My Way or the Highway is the 7th episode for the 2nd season of Brickleberry and the 17th episode overall.

Plot[]

Woody makes sexist comments about Governor Melcher just for being a woman, and Melcher gets revenge on Woody by putting in a highway that ubiquitously surrounds Brickleberry with no escape, "The Woody Johnson Is a Sexist Asshole Memorial Highway". Woody then vows to get rid of the highway by becoming governor and Malloy, taking a peak at the opulent Governor's mansion, wants to live there so he pushes for Woody to win by "black male"-ing the Governor, as in make a sex scandal video off of her involving Denzel.

Steve meanwhile is stranded in the middle of the highway and starts hitchhiking to get across the street. He gets accepted by a serial killing parricidal driver who won't take Steve to his destination.

Quotes[]

Woody: SHOW YOUR TITS! SHOW YOUR TITS! SHOW YOUR TITS!
[Steve shows his tits]
Woody: I was talking to her, you idio-Hey, Steve! You have some nice tits!

Woody: Women got put in charge. What's next? Making the tampon the official state bird?
Steve: Or Maxipads! They have wings!

Ethel: Maybe next time you'll think twice about picking a fight with the governor. She's a pit bull.
Woody: Hmmph! Well, you're just lucky I can't think of a derogatory term for female dog.
Malloy: I've got one. Connie.
Connie: Aw.

Anita: I'm so proud of you, son. Happy 8th birthday. Now, screw this hooker so you don't turn into a queer!

Denzel: Good morning, rangers.
Woody: Go back to Africa, negro.
Ether: Woody!
Woody: What? I was just reading his shirt.
Denzel: Some rednecks gave it to me. They're all signing recruits for their militia.
Connie: But why are you wearing it?
Denzel: I don't give a shit what it says. It's a free t-shirt.
Malloy: I like it. Does it come in Puerto Rican?

[Woody and Malloy eat soup in extremely loud traffic]
Woody: HOW'S THE SOUP!?
Malloy: What!?
Woody: SOUP!!!?
Malloy: Poop?
Woody: NO! SOOOOOOUUUUP!!!!!!!!
Malloy: I know. I'm saying your soup tastes like shit.

[A chandelier comes crashing down on the dinner table]
Woody: WHERE THE FUCK DID THAT COME FROM!?

Angel Dust: I gotta squeak a leak out of my crotch beak.

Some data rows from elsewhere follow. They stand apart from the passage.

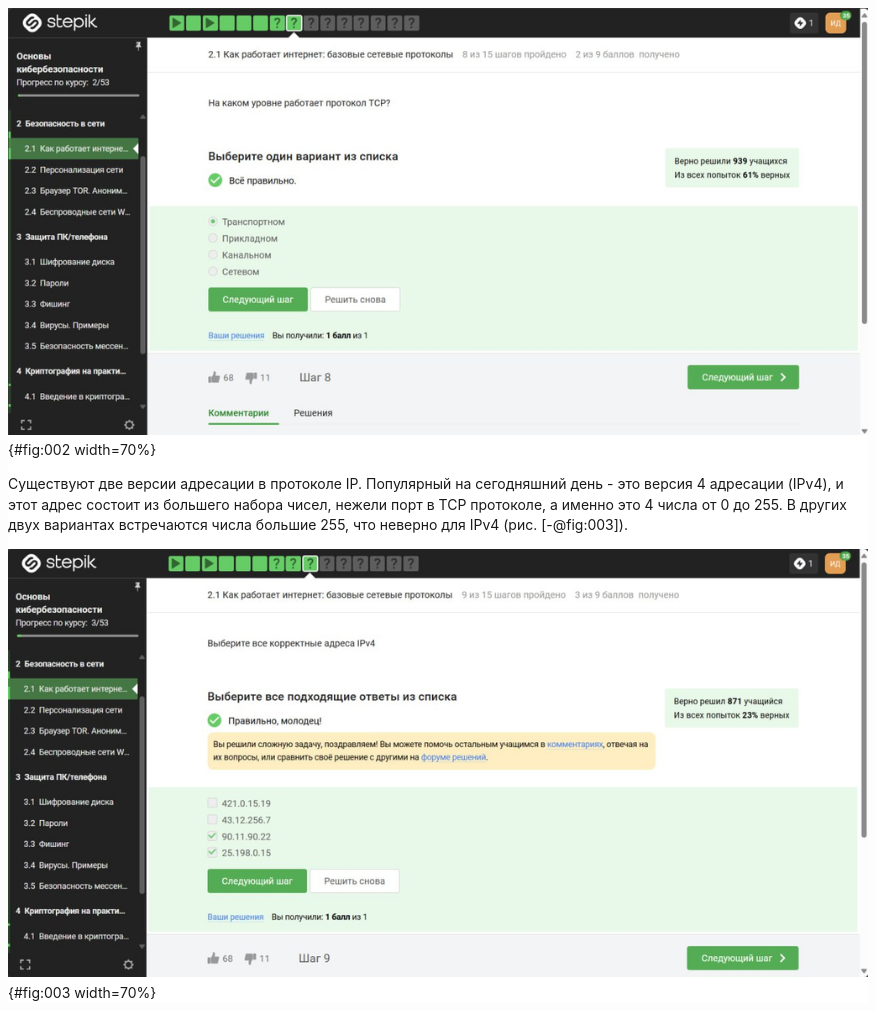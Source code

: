 ![Вопрос 2.1.2](image/2.jpg){#fig:002 width=70%}

Существуют две версии адресации в протоколе IP. Популярный на сегодняшний день - это версия 4 адресации (IPv4), и этот адрес состоит из большего набора чисел, нежели порт в TCP протоколе, а именно это 4 числа от 0 до 255. В других двух вариантах встречаются числа большие 255, что неверно для IPv4 (рис. [-@fig:003]).

![Вопрос 2.1.3](image/3.jpg){#fig:003 width=70%}
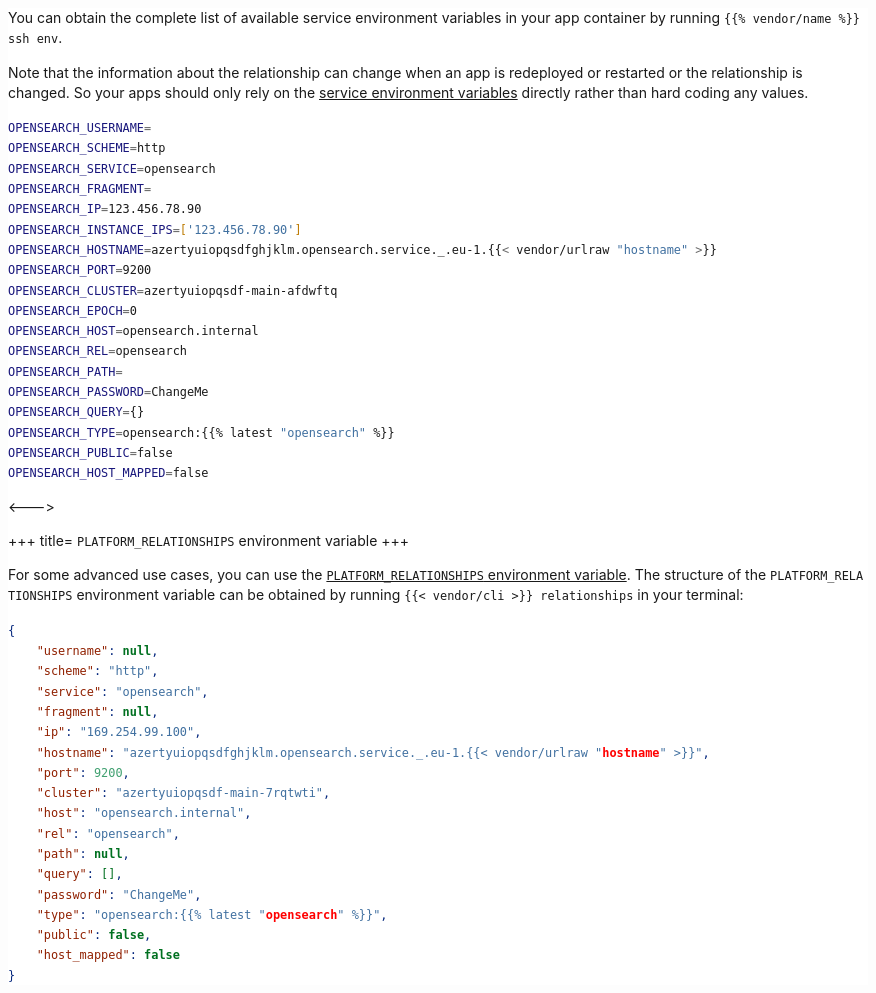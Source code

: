 You can obtain the complete list of available service environment variables in your app container by running ``{{% vendor/name %}} ssh env``.

Note that the information about the relationship can change when an app is redeployed or restarted or the relationship is changed. So your apps should only rely on the [service environment variables](/development/variables/_index.md#service-environment-variables) directly rather than hard coding any values.

```bash
OPENSEARCH_USERNAME=
OPENSEARCH_SCHEME=http
OPENSEARCH_SERVICE=opensearch
OPENSEARCH_FRAGMENT=
OPENSEARCH_IP=123.456.78.90
OPENSEARCH_INSTANCE_IPS=['123.456.78.90']
OPENSEARCH_HOSTNAME=azertyuiopqsdfghjklm.opensearch.service._.eu-1.{{< vendor/urlraw "hostname" >}}
OPENSEARCH_PORT=9200
OPENSEARCH_CLUSTER=azertyuiopqsdf-main-afdwftq
OPENSEARCH_EPOCH=0
OPENSEARCH_HOST=opensearch.internal
OPENSEARCH_REL=opensearch
OPENSEARCH_PATH=
OPENSEARCH_PASSWORD=ChangeMe
OPENSEARCH_QUERY={}
OPENSEARCH_TYPE=opensearch:{{% latest "opensearch" %}}
OPENSEARCH_PUBLIC=false
OPENSEARCH_HOST_MAPPED=false
```

<--->

+++
title= `PLATFORM_RELATIONSHIPS` environment variable
+++

For some advanced use cases, you can use the [`PLATFORM_RELATIONSHIPS` environment variable](/development/variables/use-variables.md#use-provided-variables).
The structure of the `PLATFORM_RELATIONSHIPS` environment variable can be obtained by running `{{< vendor/cli >}} relationships` in your terminal:

```json
{
    "username": null,
    "scheme": "http",
    "service": "opensearch",
    "fragment": null,
    "ip": "169.254.99.100",
    "hostname": "azertyuiopqsdfghjklm.opensearch.service._.eu-1.{{< vendor/urlraw "hostname" >}}",
    "port": 9200,
    "cluster": "azertyuiopqsdf-main-7rqtwti",
    "host": "opensearch.internal",
    "rel": "opensearch",
    "path": null,
    "query": [],
    "password": "ChangeMe",
    "type": "opensearch:{{% latest "opensearch" %}}",
    "public": false,
    "host_mapped": false
}
```

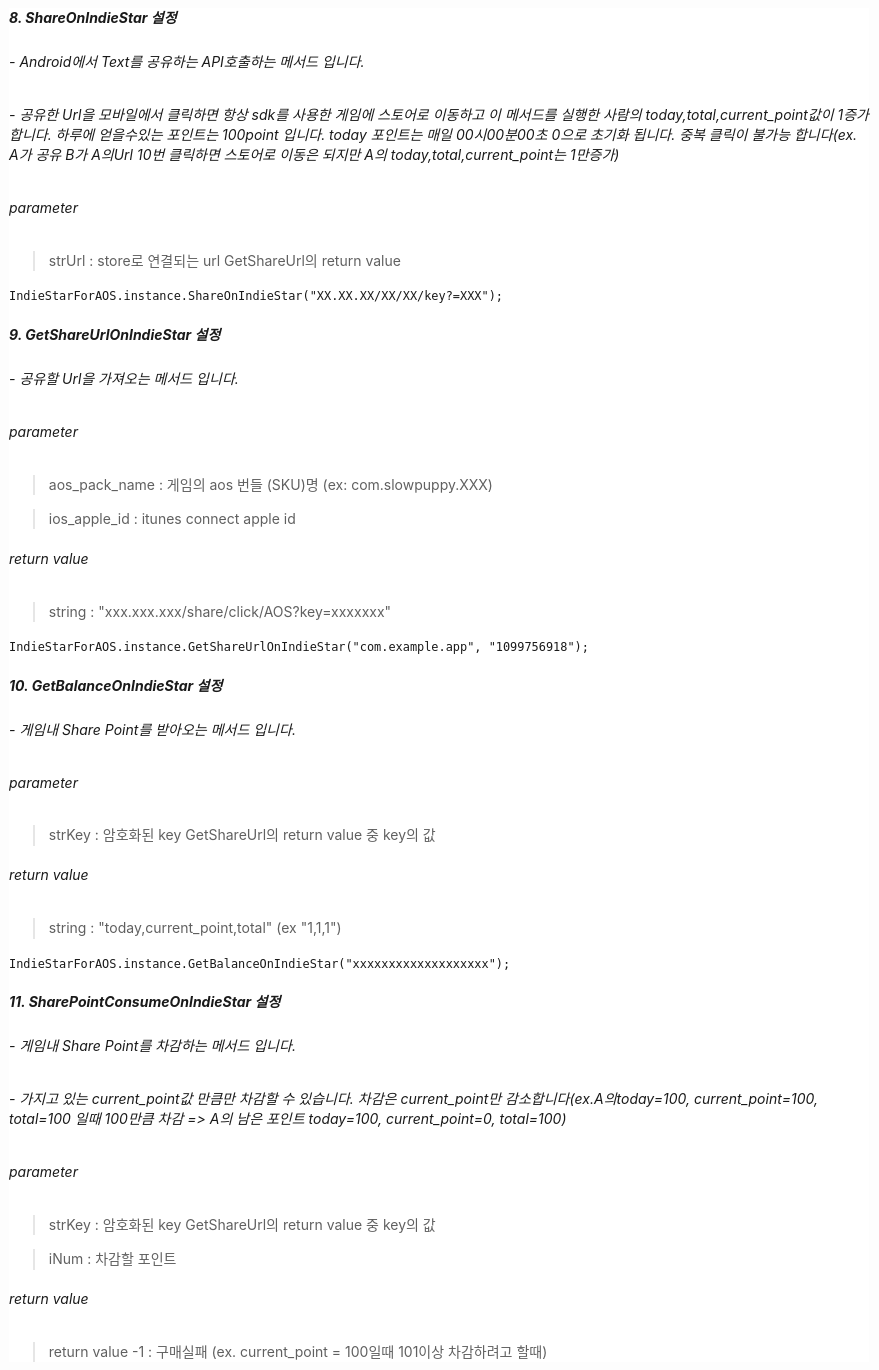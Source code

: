 <a id="chapter-3-8"></a>
##### 8. ShareOnIndieStar 설정
###### - Android에서 Text를 공유하는 API호출하는 메서드 입니다.
###### - 공유한 Url을 모바일에서 클릭하면 항상 sdk를 사용한 게임에 스토어로 이동하고 이 메서드를 실행한 사람의 today,total,current_point값이 1증가합니다. 하루에 얻을수있는 포인트는 100point 입니다. today 포인트는 매일 00시00분00초 0으로 초기화 됩니다. 중복 클릭이 불가능 합니다(ex. A가 공유 B가 A의Url 10번 클릭하면 스토어로 이동은 되지만 A의 today,total,current_point는 1만증가)
###### parameter
> strUrl : store로 연결되는 url GetShareUrl의 return value

    IndieStarForAOS.instance.ShareOnIndieStar("XX.XX.XX/XX/XX/key?=XXX");


<a id="chapter-3-9"></a>
##### 9. GetShareUrlOnIndieStar 설정
###### - 공유할 Url을 가져오는 메서드 입니다.
###### parameter
> aos_pack_name : 게임의 aos 번들 (SKU)명 (ex: com.slowpuppy.XXX)

> ios_apple_id : itunes connect apple id

###### return value
> string : "xxx.xxx.xxx/share/click/AOS?key=xxxxxxx"

    IndieStarForAOS.instance.GetShareUrlOnIndieStar("com.example.app", "1099756918");

       
<a id="chapter-3-10"></a>
##### 10. GetBalanceOnIndieStar 설정
###### - 게임내 Share Point를 받아오는 메서드 입니다.
###### parameter
> strKey : 암호화된 key GetShareUrl의 return value 중 key의 값

###### return value
> string : "today,current_point,total" (ex "1,1,1")

    IndieStarForAOS.instance.GetBalanceOnIndieStar("xxxxxxxxxxxxxxxxxxx"); 
      
       
<a id="chapter-3-11"></a>
##### 11. SharePointConsumeOnIndieStar 설정
###### - 게임내 Share Point를 차감하는 메서드 입니다.
###### - 가지고 있는 current_point값 만큼만 차감할 수 있습니다. 차감은 current_point만 감소합니다(ex.A의today=100, current_point=100, total=100 일때 100만큼 차감 => A의 남은 포인트 today=100, current_point=0, total=100)
###### parameter
> strKey : 암호화된 key GetShareUrl의 return value 중 key의 값
 
> iNum : 차감할 포인트

###### return value
> return value -1 : 구매실패 (ex. current_point = 100일때 101이상 차감하려고 할때)
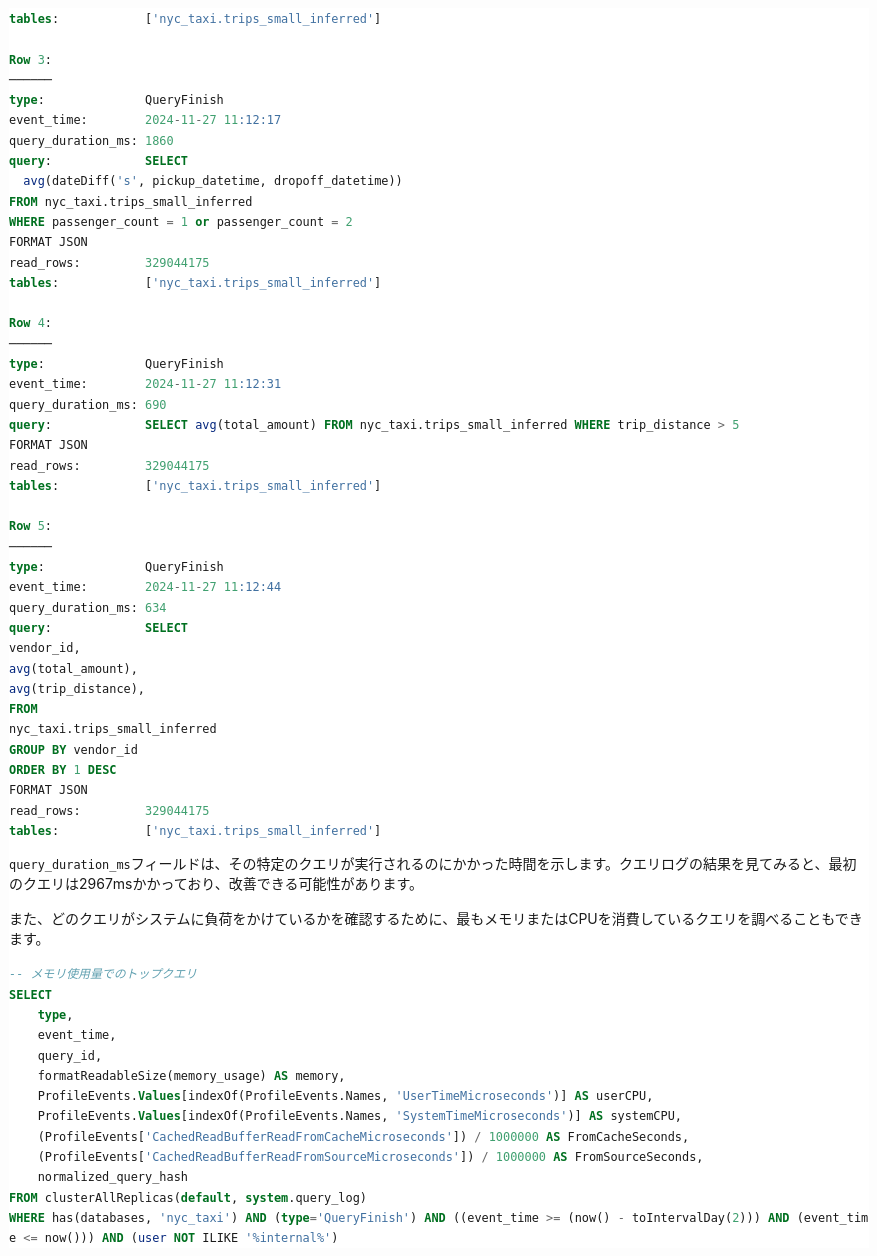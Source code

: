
 ```sql
tables:            ['nyc_taxi.trips_small_inferred']

Row 3:
──────
type:              QueryFinish
event_time:        2024-11-27 11:12:17
query_duration_ms: 1860
query:             SELECT
  avg(dateDiff('s', pickup_datetime, dropoff_datetime))
FROM nyc_taxi.trips_small_inferred
WHERE passenger_count = 1 or passenger_count = 2
FORMAT JSON
read_rows:         329044175
tables:            ['nyc_taxi.trips_small_inferred']

Row 4:
──────
type:              QueryFinish
event_time:        2024-11-27 11:12:31
query_duration_ms: 690
query:             SELECT avg(total_amount) FROM nyc_taxi.trips_small_inferred WHERE trip_distance > 5
FORMAT JSON
read_rows:         329044175
tables:            ['nyc_taxi.trips_small_inferred']

Row 5:
──────
type:              QueryFinish
event_time:        2024-11-27 11:12:44
query_duration_ms: 634
query:             SELECT
vendor_id,
avg(total_amount),
avg(trip_distance),
FROM
nyc_taxi.trips_small_inferred
GROUP BY vendor_id
ORDER BY 1 DESC
FORMAT JSON
read_rows:         329044175
tables:            ['nyc_taxi.trips_small_inferred']
```

`query_duration_ms`フィールドは、その特定のクエリが実行されるのにかかった時間を示します。クエリログの結果を見てみると、最初のクエリは2967msかかっており、改善できる可能性があります。

また、どのクエリがシステムに負荷をかけているかを確認するために、最もメモリまたはCPUを消費しているクエリを調べることもできます。

```sql
-- メモリ使用量でのトップクエリ 
SELECT
    type,
    event_time,
    query_id,
    formatReadableSize(memory_usage) AS memory,
    ProfileEvents.Values[indexOf(ProfileEvents.Names, 'UserTimeMicroseconds')] AS userCPU,
    ProfileEvents.Values[indexOf(ProfileEvents.Names, 'SystemTimeMicroseconds')] AS systemCPU,
    (ProfileEvents['CachedReadBufferReadFromCacheMicroseconds']) / 1000000 AS FromCacheSeconds,
    (ProfileEvents['CachedReadBufferReadFromSourceMicroseconds']) / 1000000 AS FromSourceSeconds,
    normalized_query_hash
FROM clusterAllReplicas(default, system.query_log)
WHERE has(databases, 'nyc_taxi') AND (type='QueryFinish') AND ((event_time >= (now() - toIntervalDay(2))) AND (event_time <= now())) AND (user NOT ILIKE '%internal%')
```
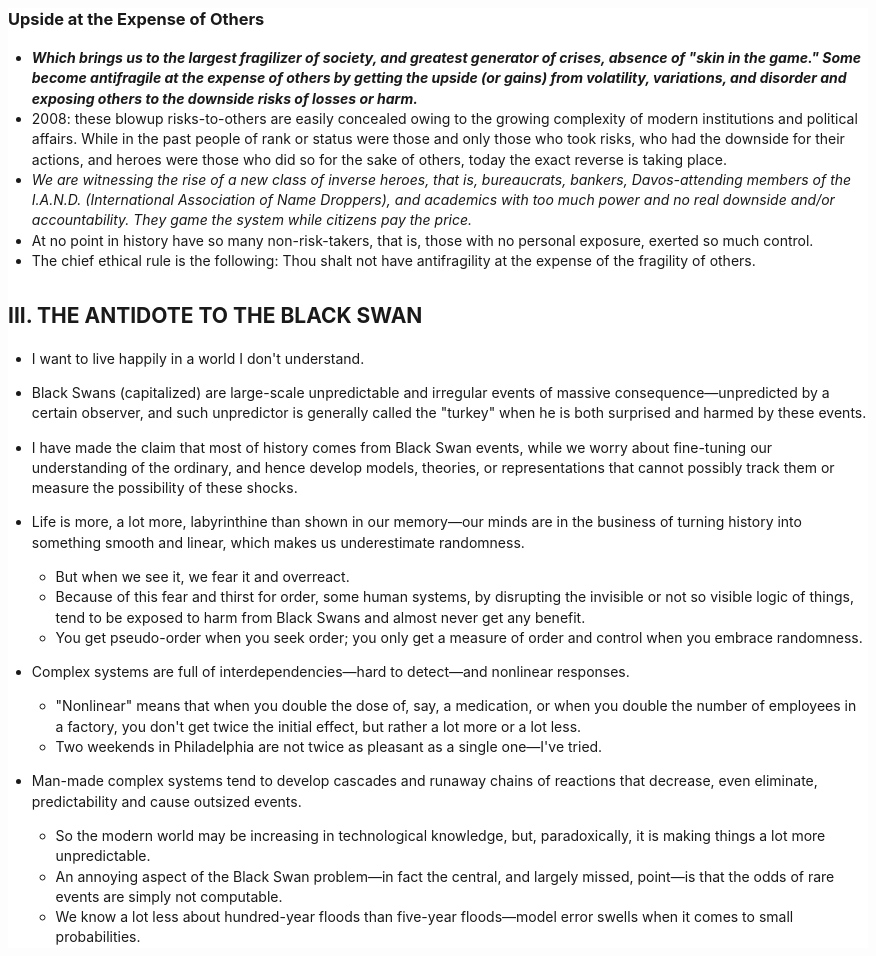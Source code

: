 ### Upside at the Expense of Others

- ***Which brings us to the largest fragilizer of society, and greatest generator of crises, absence of "skin in the game." Some become antifragile at the expense of others by getting the upside (or gains) from volatility, variations, and disorder and exposing others to the downside risks of losses or harm.***
- 2008: these blowup risks-to-others are easily concealed owing to the growing complexity of modern institutions and political affairs. While in the past people of rank or status were those and only those who took risks, who had the downside for their actions, and heroes were those who did so for the sake of others, today the exact reverse is taking place.
- *We are witnessing the rise of a new class of inverse heroes, that is, bureaucrats, bankers, Davos-attending members of the I.A.N.D. (International Association of Name Droppers), and academics with too much power and no real downside and/or accountability. They game the system while citizens pay the price.*
- At no point in history have so many non-risk-takers, that is, those with no personal exposure, exerted so much control.
- The chief ethical rule is the following: Thou shalt not have antifragility at the expense of the fragility of others.

## III. THE ANTIDOTE TO THE BLACK SWAN

- I want to live happily in a world I don't understand.
- Black Swans (capitalized) are large-scale unpredictable and irregular events of massive consequence—unpredicted by a certain observer, and such unpredictor is generally called the "turkey" when he is both surprised and harmed by these events.
- I have made the claim that most of history comes from Black Swan events, while we worry about fine-tuning our understanding of the ordinary, and hence develop models, theories, or representations that cannot possibly track them or measure the possibility of these shocks.
- Life is more, a lot more, labyrinthine than shown in our memory—our minds are in the business of turning history into something smooth and linear, which makes us underestimate randomness.
  - But when we see it, we fear it and overreact.
  - Because of this fear and thirst for order, some human systems, by disrupting the invisible or not so visible logic of things, tend to be exposed to harm from Black Swans and almost never get any benefit.
  - You get pseudo-order when you seek order; you only get a measure of order and control when you embrace randomness.

- Complex systems are full of interdependencies—hard to detect—and nonlinear responses.
  - "Nonlinear" means that when you double the dose of, say, a medication, or when you double the number of employees in a factory, you don't get twice the initial effect, but rather a lot more or a lot less.
  - Two weekends in Philadelphia are not twice as pleasant as a single one—I've tried.

- Man-made complex systems tend to develop cascades and runaway chains of reactions that decrease, even eliminate, predictability and cause outsized events.
  - So the modern world may be increasing in technological knowledge, but, paradoxically, it is making things a lot more unpredictable.
  - An annoying aspect of the Black Swan problem—in fact the central, and largely missed, point—is that the odds of rare events are simply not computable.
  - We know a lot less about hundred-year floods than five-year floods—model error swells when it comes to small probabilities.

Malloy: I think it's great you're apologizing. It shows your sensitive side. Hey, what kind of flowers are those? Pansies?
Woody: No, they're a boquet of shut the fuck up-sies.

Woody: Hello, governor.
Nina: Oh, it's you. Make it fast, Johnson. I'm late for a very important speech.
Woody: This will only take a second. I just wanted to say I'm sssssssssssssssssssss-
Malloy: Such a pussy.

Woody: I, Woodrow Waylon Johnson, am running for governor! Any questions? Yes, the-the lady dressed in black.
Funeral Lady: [crying] Why are you announcing this at my son's funeral!?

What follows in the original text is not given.